Set down each line of the data below exactly as it stands, dropping the pictures.
————————
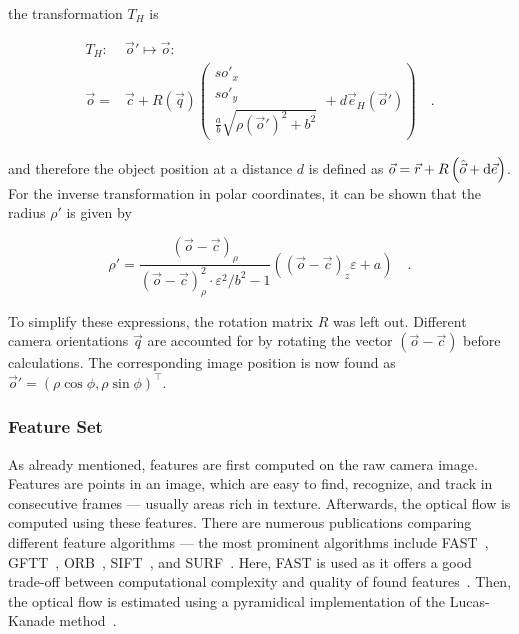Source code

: the transformation $T_H$ is

\begin{equation}
  \nonumber
  \begin{aligned}
    T_H: & \vec o' \longmapsto \vec o : \\
    \vec o = & \vec c + R(\vec q)
    \left( \begin{array}{c}
             s o'_x\\
             s o'_y\\
             \frac{a}{b} \sqrt{\rho(\vec o')^2 + b^2}
           \end{array} + d \vec e_H(\vec o') \right) \quad \text{.}
    \end{aligned}
\end{equation}

and therefore the object position at a distance $d$ is defined as $\vec o = \vec r + R \left( \hat{\vec o} + {\textrm d} \vec e \right)$.
For the inverse transformation in polar coordinates, it can be shown that the radius $\rho'$ is given by

\begin{equation}
  \rho' = \frac{\left( \vec o - \vec c \right)_\rho}{\left( \vec o - \vec c \right)^2_\rho \cdot \varepsilon^2 / b^2 -1}
         \left( \left( \vec o - \vec c \right)_z \varepsilon + a \right) \quad \text{.}
\end{equation}

To simplify these expressions, the rotation matrix $R$ was left out.
Different camera orientations $\vec q$ are accounted for by rotating the vector $\left( \vec o - \vec c \right)$ before calculations.
The corresponding image position is now found as $\vec o' = \left( \rho \cos \phi, \rho \sin \phi \right)^\intercal$.





\subsubsection{Feature Set}

As already mentioned, features are first computed on the raw camera image.
Features are points in an image, which are easy to find, recognize, and track in consecutive frames --- usually areas rich in texture.
Afterwards, the optical flow is computed using these features.
There are numerous publications comparing different feature algorithms --- the most prominent algorithms include FAST~\cite{Rosten2006}, GFTT~\cite{shi1994}, ORB~\cite{rublee2011orb}, SIFT~\cite{lowe1999object}, and SURF~\cite{bay2006}.
Here, FAST is used as it offers a good trade-off between computational complexity and quality of found features~\cite{Elgayar2013175, Heinly2012}.
Then, the optical flow is estimated using a pyramidical implementation of the Lucas-Kanade method~\cite{bouguet2001pyramidal}.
————————
• _SOLUTION BELOW_:
Source code

: the transformation $T_H$ is

\begin{equation}
  \nonumber
  \begin{aligned}
    T_H: & \vec o' \longmapsto \vec o : \\
    \vec o = & \vec c + R(\vec q)
    \left( \begin{array}{c}
             s o'_x\\
             s o'_y\\
             \frac{a}{b} \sqrt{\rho(\vec o')^2 + b^2}
           \end{array} + d \vec e_H(\vec o') \right) \quad \text{.}
    \end{aligned}
\end{equation}

and therefore the object position at a distance $d$ is defined as $\vec o = \vec r + R \left( \hat{\vec o} + {\textrm d} \vec e \right)$.
For the inverse transformation in polar coordinates, it can be shown that the radius $\rho'$ is given by

\begin{equation}
  \rho' = \frac{\left( \vec o - \vec c \right)_\rho}{\left( \vec o - \vec c \right)^2_\rho \cdot \varepsilon^2 / b^2 -1}
         \left( \left( \vec o - \vec c \right)_z \varepsilon + a \right) \quad \text{.}
\end{equation}

To simplify these expressions, the rotation matrix $R$ was left out.
Different camera orientations $\vec q$ are accounted for by rotating the vector $\left( \vec o - \vec c \right)$ before calculations.
The corresponding image position is now found as $\vec o' = \left( \rho \cos \phi, \rho \sin \phi \right)^\intercal$.





\subsubsection{Feature Set}

As already mentioned, features are first computed on the raw camera image.
Features are points in an image, which are easy to find, recognize, and track in consecutive frames --- usually areas rich in texture.
Afterwards, the optical flow is computed using these features.
There are numerous publications comparing different feature algorithms --- the most prominent algorithms include FAST~\cite{Rosten2006}, GFTT~\cite{shi1994}, ORB~\cite{rublee2011orb}, SIFT~\cite{lowe1999object}, and SURF~\cite{bay2006}.
Here, FAST is used as it offers a good trade-off between computational complexity and quality of found features~\cite{Elgayar2013175, Heinly2012}.
Then, the optical flow is estimated using a pyramidical implementation of the Lucas-Kanade method~\cite{bouguet2001pyramidal}.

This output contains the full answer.